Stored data
============
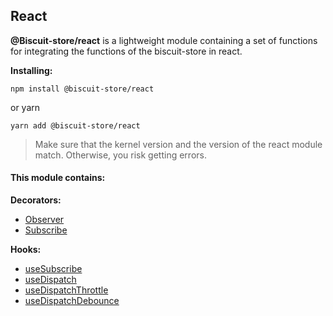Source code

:  ## React
 **@Biscuit-store/react** is a lightweight module containing a set of functions for integrating the functions of the biscuit-store in react.

**Installing:**
```
npm install @biscuit-store/react
```
or yarn
```
yarn add @biscuit-store/react
```

> Make sure that the kernel version and the version of the react module match. Otherwise, you risk getting errors.

 #### This module contains:

 **Decorators:**
 - [Observer](./OBSERVER.md)
 - [Subscribe](./SUBSCRIBE.md)

 **Hooks:**
- [useSubscribe](./USE_SUBSCRIBE.md)
- [useDispatch](./USE_DiSPATCH.md)
- [useDispatchThrottle](./USE_THROTTLE.md)
- [useDispatchDebounce](./USE_DEBOUNCE.md)
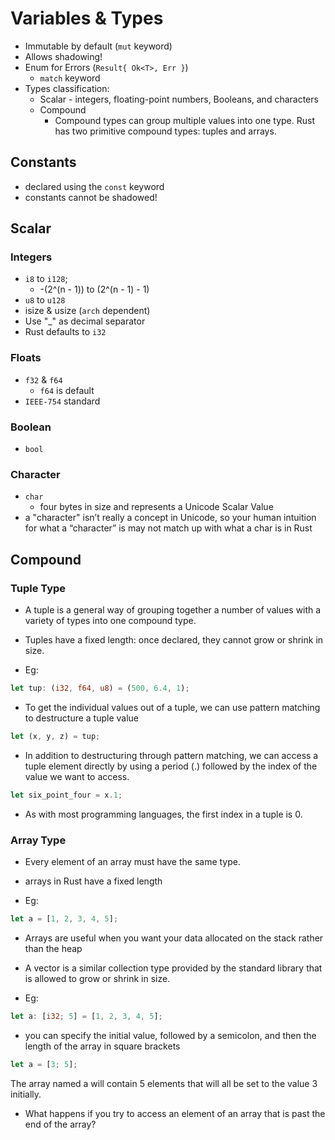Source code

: # Variables & Types

- Immutable by default (`mut` keyword)
- Allows shadowing!
- Enum for Errors (`Result{ Ok<T>, Err }`)
  - `match` keyword
- Types classification:
  - Scalar - integers, floating-point numbers, Booleans, and characters
  - Compound
    - Compound types can group multiple values into one type. Rust has two primitive compound types: tuples and arrays.

## Constants

- declared using the `const` keyword
- constants cannot be shadowed!

## Scalar

### Integers

- `i8` to `i128`;
  - -(2^(n - 1)) to (2^(n - 1) - 1)
- `u8` to `u128`
- isize & usize (`arch` dependent)
- Use "_" as decimal separator
- Rust defaults to `i32`

### Floats

- `f32` & `f64`
  - `f64` is default
- `IEEE-754` standard

### Boolean

- `bool`

### Character

- `char`
  - four bytes in size and represents a Unicode Scalar Value
- a "character" isn’t really a concept in Unicode, so your human intuition for what a “character” is may not match up with what a char is in Rust

## Compound

### Tuple Type

- A tuple is a general way of grouping together a number of values with a variety of types into one compound type.
- Tuples have a fixed length: once declared, they cannot grow or shrink in size.

- Eg:

```rust
let tup: (i32, f64, u8) = (500, 6.4, 1);
```

- To get the individual values out of a tuple, we can use pattern matching to destructure a tuple value

```rust
let (x, y, z) = tup;
```

- In addition to destructuring through pattern matching, we can access a tuple element directly by using a period (.) followed by the index of the value we want to access.

```rust
let six_point_four = x.1;
```

- As with most programming languages, the first index in a tuple is 0.

### Array Type

- Every element of an array must have the same type.
- arrays in Rust have a fixed length

- Eg:

```rust
let a = [1, 2, 3, 4, 5];
```

- Arrays are useful when you want your data allocated on the stack rather than the heap

- A vector is a similar collection type provided by the standard library that is allowed to grow or shrink in size.

- Eg:

```rust
let a: [i32; 5] = [1, 2, 3, 4, 5];
```

- you can specify the initial value, followed by a semicolon, and then the length of the array in square brackets

```rust
let a = [3; 5];
```

The array named a will contain 5 elements that will all be set to the value 3 initially.

- What happens if you try to access an element of an array that is past the end of the array?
============
* _Your assignment_
Every line from the data above that contains "shrink" must appear in the answer.

* _Response area_
- Tuples have a fixed length: once declared, they cannot grow or shrink in size.
- A vector is a similar collection type provided by the standard library that is allowed to grow or shrink in size.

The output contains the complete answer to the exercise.